TRY IT: After finding the line with "Our intention is" in the data below, set down exactly each line through the one with "it is hard for", inclusive, and stop there.

══ INFORMATION PROVIDED

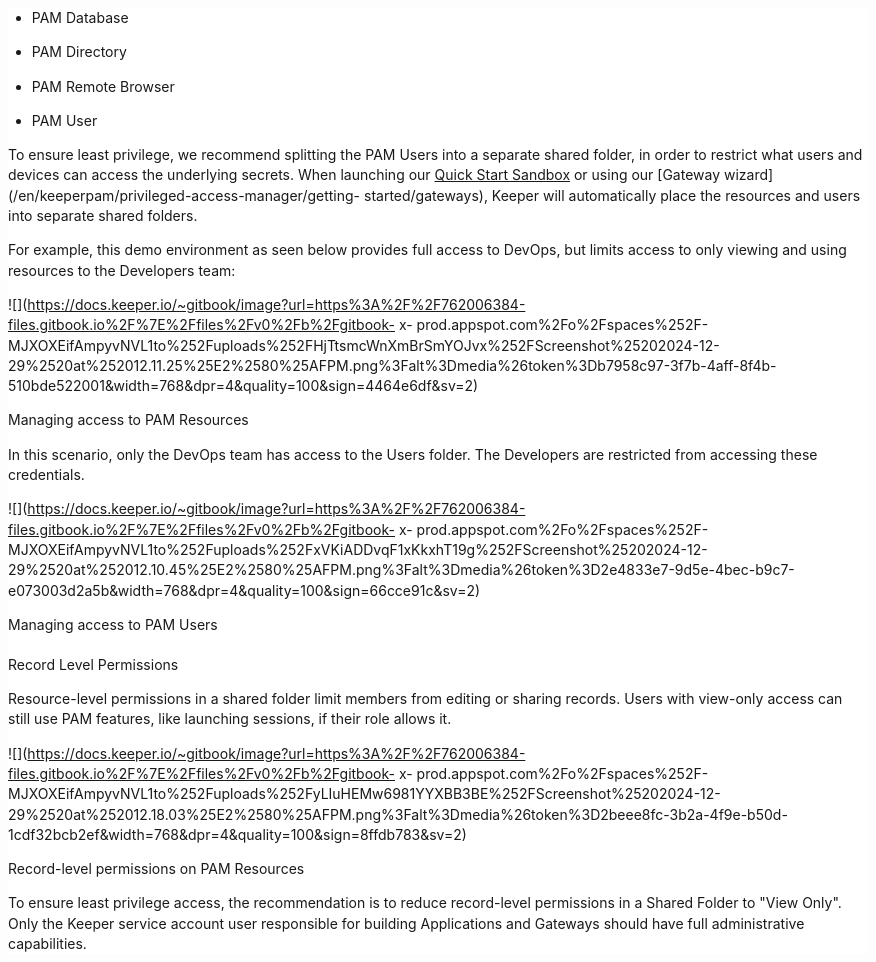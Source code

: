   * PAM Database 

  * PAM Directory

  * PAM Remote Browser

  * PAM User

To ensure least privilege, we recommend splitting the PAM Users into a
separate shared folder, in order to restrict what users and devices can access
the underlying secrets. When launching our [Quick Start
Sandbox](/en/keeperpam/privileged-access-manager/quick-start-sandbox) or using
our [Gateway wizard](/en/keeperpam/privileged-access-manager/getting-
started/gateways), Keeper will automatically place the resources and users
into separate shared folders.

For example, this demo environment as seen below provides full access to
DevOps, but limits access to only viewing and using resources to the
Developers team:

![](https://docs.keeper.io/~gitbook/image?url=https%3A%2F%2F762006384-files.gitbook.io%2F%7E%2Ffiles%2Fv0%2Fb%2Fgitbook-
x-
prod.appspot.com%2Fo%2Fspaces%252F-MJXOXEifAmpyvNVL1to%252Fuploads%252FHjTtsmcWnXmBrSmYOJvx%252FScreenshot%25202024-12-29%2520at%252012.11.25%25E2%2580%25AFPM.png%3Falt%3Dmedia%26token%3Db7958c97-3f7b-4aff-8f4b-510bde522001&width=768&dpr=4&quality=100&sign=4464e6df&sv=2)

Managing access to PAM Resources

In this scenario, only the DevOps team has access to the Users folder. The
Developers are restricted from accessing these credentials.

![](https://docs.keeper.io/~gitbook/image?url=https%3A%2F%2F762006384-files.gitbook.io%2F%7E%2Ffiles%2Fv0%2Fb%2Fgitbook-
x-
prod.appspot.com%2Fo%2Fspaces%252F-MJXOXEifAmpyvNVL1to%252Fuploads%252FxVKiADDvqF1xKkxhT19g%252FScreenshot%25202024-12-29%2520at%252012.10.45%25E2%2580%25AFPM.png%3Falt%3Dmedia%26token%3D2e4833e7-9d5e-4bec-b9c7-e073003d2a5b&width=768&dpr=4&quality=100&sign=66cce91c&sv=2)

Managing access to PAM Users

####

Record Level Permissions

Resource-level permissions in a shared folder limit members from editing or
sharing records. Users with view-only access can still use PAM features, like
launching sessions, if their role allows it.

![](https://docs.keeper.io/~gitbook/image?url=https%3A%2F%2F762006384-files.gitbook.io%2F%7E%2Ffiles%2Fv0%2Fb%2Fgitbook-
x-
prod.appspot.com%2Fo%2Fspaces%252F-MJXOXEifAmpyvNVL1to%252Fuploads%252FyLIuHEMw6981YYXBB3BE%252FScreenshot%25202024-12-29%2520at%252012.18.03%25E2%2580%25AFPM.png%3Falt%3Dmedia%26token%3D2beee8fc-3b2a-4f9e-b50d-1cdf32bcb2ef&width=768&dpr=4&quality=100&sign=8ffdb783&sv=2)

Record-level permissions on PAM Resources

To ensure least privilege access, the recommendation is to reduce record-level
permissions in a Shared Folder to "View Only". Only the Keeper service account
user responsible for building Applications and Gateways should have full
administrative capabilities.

════
══ INFORMATION PROVIDED

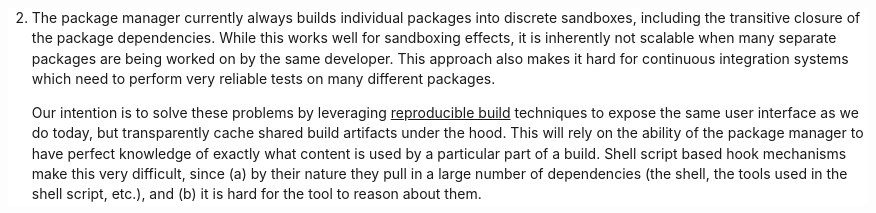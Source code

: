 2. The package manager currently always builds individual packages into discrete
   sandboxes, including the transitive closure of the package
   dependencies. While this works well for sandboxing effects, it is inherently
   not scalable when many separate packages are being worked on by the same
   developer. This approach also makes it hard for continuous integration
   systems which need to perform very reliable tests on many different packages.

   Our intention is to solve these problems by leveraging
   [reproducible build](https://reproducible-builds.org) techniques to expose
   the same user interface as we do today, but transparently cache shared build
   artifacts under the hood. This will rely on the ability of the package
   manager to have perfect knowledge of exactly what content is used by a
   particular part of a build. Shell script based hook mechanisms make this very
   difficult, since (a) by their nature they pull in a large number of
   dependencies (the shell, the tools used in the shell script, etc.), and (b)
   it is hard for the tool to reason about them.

════
══ INFORMATION PROVIDED

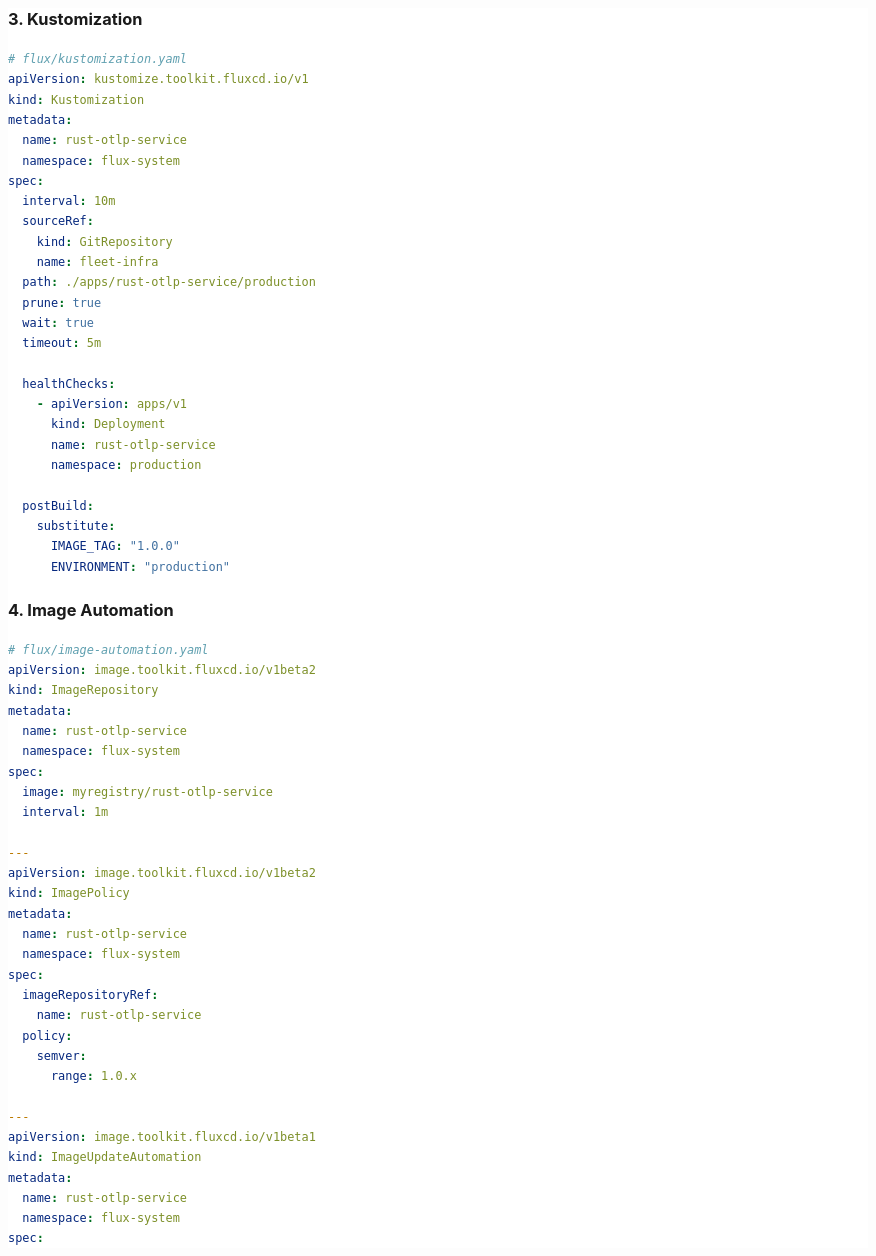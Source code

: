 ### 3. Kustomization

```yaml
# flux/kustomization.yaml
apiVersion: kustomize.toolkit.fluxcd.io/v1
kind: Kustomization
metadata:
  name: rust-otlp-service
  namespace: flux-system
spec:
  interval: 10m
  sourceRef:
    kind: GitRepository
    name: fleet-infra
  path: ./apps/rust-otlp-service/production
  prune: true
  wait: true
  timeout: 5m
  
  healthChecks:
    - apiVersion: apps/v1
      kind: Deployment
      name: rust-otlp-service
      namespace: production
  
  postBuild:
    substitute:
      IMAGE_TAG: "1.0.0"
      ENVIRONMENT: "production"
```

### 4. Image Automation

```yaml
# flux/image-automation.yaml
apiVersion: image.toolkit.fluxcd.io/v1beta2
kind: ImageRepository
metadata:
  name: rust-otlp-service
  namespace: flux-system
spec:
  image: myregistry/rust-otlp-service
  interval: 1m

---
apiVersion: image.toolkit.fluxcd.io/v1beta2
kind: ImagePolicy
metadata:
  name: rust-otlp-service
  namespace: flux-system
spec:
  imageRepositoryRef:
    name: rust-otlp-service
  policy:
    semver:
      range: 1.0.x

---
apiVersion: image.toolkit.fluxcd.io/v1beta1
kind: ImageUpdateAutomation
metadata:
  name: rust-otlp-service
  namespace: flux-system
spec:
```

════

TASK OUTPUT:
   Our intention is to solve these problems by leveraging
   [reproducible build](https://reproducible-builds.org) techniques to expose
   the same user interface as we do today, but transparently cache shared build
   artifacts under the hood. This will rely on the ability of the package
   manager to have perfect knowledge of exactly what content is used by a
   particular part of a build. Shell script based hook mechanisms make this very
   difficult, since (a) by their nature they pull in a large number of
   dependencies (the shell, the tools used in the shell script, etc.), and (b)
   it is hard for the tool to reason about them.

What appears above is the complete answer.